When I awoke the next morning, I wondered from whom I had received the frenzied knife attack. It felt like I had a dagger in my head, and there was red blood all over my pillow, which of course was the theatrical blood I'd been using for added authenticity. I phoned in sick and lay down again, mastigating the aftertaste of whisky in my mouth and wishing for a quick death. My friend D, who is probably the friend I most respect for a variety of reasons, asked me later that night in the pub, as I gingerly sipped some hair of the dog, why I had behaved as I had the previous night. I mouthed a response, but no sound came out, as it dawned on me that there was nothing I could say at that moment that wouldn't make me sound pathetic.

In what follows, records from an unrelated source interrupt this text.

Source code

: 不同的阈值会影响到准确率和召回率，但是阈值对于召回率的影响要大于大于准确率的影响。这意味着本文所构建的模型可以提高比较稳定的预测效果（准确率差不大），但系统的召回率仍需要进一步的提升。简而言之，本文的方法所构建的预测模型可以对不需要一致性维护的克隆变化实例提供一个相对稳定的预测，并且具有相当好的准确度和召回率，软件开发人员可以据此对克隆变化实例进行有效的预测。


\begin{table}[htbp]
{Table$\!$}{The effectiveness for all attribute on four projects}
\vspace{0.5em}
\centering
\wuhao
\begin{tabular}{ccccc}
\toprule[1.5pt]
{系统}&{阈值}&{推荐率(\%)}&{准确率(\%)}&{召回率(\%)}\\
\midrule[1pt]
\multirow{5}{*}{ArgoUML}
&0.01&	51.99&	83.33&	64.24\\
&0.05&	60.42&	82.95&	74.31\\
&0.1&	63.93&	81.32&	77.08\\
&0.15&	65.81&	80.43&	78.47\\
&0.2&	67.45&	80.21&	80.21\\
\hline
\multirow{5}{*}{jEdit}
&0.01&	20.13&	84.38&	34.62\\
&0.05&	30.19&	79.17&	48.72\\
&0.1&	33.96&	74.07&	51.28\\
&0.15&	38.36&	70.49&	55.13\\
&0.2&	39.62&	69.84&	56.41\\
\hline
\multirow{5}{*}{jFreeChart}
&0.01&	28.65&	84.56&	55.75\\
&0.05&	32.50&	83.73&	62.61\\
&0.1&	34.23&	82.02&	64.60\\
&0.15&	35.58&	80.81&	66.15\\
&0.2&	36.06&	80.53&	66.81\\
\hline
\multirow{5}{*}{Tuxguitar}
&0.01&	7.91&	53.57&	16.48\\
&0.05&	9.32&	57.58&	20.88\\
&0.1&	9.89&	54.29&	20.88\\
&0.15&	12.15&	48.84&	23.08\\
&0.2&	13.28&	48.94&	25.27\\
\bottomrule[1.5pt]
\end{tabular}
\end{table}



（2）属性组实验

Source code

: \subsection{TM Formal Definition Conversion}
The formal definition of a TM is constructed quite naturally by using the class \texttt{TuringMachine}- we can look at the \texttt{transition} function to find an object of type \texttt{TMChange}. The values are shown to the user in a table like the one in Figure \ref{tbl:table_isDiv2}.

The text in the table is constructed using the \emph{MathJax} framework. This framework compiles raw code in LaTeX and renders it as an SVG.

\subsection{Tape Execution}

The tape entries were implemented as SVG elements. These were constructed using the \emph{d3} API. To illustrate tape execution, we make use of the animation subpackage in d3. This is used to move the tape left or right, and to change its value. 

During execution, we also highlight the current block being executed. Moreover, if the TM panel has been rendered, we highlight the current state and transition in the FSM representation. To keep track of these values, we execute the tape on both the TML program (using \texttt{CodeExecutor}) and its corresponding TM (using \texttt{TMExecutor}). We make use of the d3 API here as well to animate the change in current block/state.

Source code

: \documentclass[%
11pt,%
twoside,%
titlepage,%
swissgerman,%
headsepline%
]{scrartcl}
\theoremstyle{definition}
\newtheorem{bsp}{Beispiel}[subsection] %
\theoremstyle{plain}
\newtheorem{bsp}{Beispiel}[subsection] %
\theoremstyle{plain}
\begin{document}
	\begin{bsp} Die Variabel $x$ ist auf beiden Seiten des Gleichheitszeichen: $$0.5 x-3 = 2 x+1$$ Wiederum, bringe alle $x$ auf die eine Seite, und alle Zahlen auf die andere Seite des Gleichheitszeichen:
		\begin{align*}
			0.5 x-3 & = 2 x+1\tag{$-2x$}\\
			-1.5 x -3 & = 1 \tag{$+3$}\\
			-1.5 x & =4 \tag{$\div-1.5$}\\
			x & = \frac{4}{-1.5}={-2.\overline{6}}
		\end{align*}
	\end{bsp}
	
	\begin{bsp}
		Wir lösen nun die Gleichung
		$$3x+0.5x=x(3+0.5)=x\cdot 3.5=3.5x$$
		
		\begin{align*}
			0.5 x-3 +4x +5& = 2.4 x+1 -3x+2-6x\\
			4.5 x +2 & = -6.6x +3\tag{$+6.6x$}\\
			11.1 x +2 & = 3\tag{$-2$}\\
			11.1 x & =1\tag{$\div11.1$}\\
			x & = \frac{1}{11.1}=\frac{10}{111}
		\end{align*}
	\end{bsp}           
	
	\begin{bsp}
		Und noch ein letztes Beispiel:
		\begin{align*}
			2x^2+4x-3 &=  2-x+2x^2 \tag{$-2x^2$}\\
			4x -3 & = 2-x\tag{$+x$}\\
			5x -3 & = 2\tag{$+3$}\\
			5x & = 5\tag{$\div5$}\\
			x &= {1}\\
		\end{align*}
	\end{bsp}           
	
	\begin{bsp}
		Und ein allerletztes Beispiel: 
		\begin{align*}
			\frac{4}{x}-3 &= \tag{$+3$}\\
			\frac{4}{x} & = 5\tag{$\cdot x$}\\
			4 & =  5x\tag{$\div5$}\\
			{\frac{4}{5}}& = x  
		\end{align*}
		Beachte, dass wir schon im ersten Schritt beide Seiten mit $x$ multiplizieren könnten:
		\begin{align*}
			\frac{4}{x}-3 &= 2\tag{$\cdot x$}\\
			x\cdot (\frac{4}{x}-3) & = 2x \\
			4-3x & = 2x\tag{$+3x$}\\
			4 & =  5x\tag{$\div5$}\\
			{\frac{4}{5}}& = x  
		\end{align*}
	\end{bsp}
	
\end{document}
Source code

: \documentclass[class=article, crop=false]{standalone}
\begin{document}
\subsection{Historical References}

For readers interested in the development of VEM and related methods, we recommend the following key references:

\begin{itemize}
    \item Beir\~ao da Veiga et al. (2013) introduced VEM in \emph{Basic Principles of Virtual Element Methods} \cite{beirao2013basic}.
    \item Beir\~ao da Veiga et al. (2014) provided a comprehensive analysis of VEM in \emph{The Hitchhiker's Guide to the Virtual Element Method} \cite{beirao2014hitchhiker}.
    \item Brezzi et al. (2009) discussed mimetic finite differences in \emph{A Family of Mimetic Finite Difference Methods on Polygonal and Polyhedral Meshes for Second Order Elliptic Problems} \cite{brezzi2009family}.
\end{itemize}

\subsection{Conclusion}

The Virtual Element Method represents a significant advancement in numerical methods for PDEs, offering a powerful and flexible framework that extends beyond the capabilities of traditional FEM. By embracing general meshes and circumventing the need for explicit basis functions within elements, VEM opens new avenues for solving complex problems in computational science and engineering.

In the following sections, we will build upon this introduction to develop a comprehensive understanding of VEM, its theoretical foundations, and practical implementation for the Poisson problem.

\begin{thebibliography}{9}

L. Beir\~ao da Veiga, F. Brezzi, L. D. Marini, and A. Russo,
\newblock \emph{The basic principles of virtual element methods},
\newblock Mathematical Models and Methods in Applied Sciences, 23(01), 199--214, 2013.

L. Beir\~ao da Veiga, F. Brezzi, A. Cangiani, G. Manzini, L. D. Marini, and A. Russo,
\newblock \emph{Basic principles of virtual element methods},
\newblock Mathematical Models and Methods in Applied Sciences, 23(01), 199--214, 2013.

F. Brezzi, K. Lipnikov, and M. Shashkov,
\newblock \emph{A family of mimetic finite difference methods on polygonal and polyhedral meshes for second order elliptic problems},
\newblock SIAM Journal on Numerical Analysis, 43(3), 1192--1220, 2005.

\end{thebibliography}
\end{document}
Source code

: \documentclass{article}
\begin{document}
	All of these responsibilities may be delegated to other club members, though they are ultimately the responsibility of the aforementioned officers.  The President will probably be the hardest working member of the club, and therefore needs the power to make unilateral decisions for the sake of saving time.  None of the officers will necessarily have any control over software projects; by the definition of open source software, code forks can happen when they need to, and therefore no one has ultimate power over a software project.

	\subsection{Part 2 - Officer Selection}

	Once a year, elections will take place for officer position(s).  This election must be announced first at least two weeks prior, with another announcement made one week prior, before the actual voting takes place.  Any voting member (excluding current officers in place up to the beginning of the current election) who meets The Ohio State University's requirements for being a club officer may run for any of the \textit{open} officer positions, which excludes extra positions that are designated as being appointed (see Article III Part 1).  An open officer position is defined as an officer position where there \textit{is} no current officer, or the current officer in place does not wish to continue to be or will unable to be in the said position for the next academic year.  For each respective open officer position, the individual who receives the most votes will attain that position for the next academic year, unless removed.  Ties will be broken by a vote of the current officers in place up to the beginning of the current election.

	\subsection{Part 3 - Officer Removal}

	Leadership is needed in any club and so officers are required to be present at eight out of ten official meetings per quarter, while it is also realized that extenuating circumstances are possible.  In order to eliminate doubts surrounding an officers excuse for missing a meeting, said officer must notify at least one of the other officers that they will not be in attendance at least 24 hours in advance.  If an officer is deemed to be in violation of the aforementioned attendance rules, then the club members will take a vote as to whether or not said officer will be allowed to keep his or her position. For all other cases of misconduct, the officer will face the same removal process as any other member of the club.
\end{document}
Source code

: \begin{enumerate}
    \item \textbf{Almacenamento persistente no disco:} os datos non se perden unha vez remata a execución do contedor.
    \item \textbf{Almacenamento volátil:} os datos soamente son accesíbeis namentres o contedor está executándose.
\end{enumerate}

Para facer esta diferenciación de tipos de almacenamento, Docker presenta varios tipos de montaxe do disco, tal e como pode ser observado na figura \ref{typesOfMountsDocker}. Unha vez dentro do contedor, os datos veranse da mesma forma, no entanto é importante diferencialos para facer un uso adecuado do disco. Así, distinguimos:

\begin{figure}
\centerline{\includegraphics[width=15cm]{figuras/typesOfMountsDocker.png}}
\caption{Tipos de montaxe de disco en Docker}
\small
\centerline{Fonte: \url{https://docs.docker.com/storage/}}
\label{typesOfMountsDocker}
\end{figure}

And that was the most chilling intimation I'd ever received of my own absurdity, though it certainly wasn't the last.

9 Comments:

Blogger Gadjo Dilo said...

A "national stereotypes-themed party" sounds like an opportunity for a lot of dangerous fun. Maybe the students should just have been told to watch the (ahem) late great ITV comedy show Mind Your Language and to take it from there. (Oh, it occurs to me that you must have been painfully aware of this during your endeavours to write a TEFL-based sitcom.)

Congratulations on learning from your mistakes with the Valenciana and your consequent success with Latin women!

6 May 2008 at 02:10  
Blogger No Good Boyo said...

This comment has been removed by the author.

6 May 2008 at 04:02  
Blogger No Good Boyo said...

Is it Mind Your Language that made normal people want to take up TEFL? Live in a sitcom - live the dream.

I find that marriage has brought on regular intimations of my own absurdity. They still have the power to chill, though.

I know what you mean about Latin ladies. They leave their own special mark on the most mundane of festivals:

http://chasemeladies.blogspot.com/2005/12/colombian-girl-santas.html

6 May 2008 at 04:03  
Blogger Well-lighted Shadows said...

hahaha...excellent, the school I'm teaching at is full of latinas - and so I half crave, half fear a school party, an opportunity to show these natural extroverts the Anglo-Saxon, Celtic party animal(read guy with glasses downing all the booze in the corner, leading to brief incoherent exhibitionism and extremely sheepish look on Monday morning).

6 May 2008 at 08:34  
Blogger M C Ward said...

GD - Can you believe I've never seen Mind Your Language - I'm just too youthful I think, or maybe it was on at the same time as It's a Knockout. As for my success with Show, it is one of my proudest achievements, but that says little.

NGB - all I can say is, you ain't seen nothing yet.

SBM - I knew I'd ring a few bells among my TEFL cellmates. After all, what else is there to keep us going? I think having Welsh mothers may be the common link to explain our desperate behaviour, despite the goegraphical distance between us.

6 May 2008 at 15:26  
Blogger Gadjo Dilo said...

Actually, MC, I've never seen it either! Though I'm sure I've seen excerpts from it, probably on snide BBC comedy programmes called things like "Why the 70s was Naff, Especially on ITV".

6 May 2008 at 15:45  
Blogger No Good Boyo said...

Gadjo, a nice flavour of Mind Your Language, complete with "I'm an idiot but they paid me anyway" apologia by the author, on precisely the typeof arch TV clip show you mentioned (Arabella Weir, check...):

http://www.youtube.com/watch?v=RKHs7ACUxks

7 May 2008 at 06:02  
Blogger Gadjo Dilo said...

Oh my....... It was even worse than I thought! And the author says, and I quote: They weren't charicatures, they were real geniune ethnic characters. You couldn't make that up.

9 May 2008 at 02:47  
Anonymous Anonymous said...

My last drunken TEFL letching experience was also in the UK- I think it's an entirely rational response to the question "What the hell am I getting out of this job at the moment?? I'm not even travelling!!"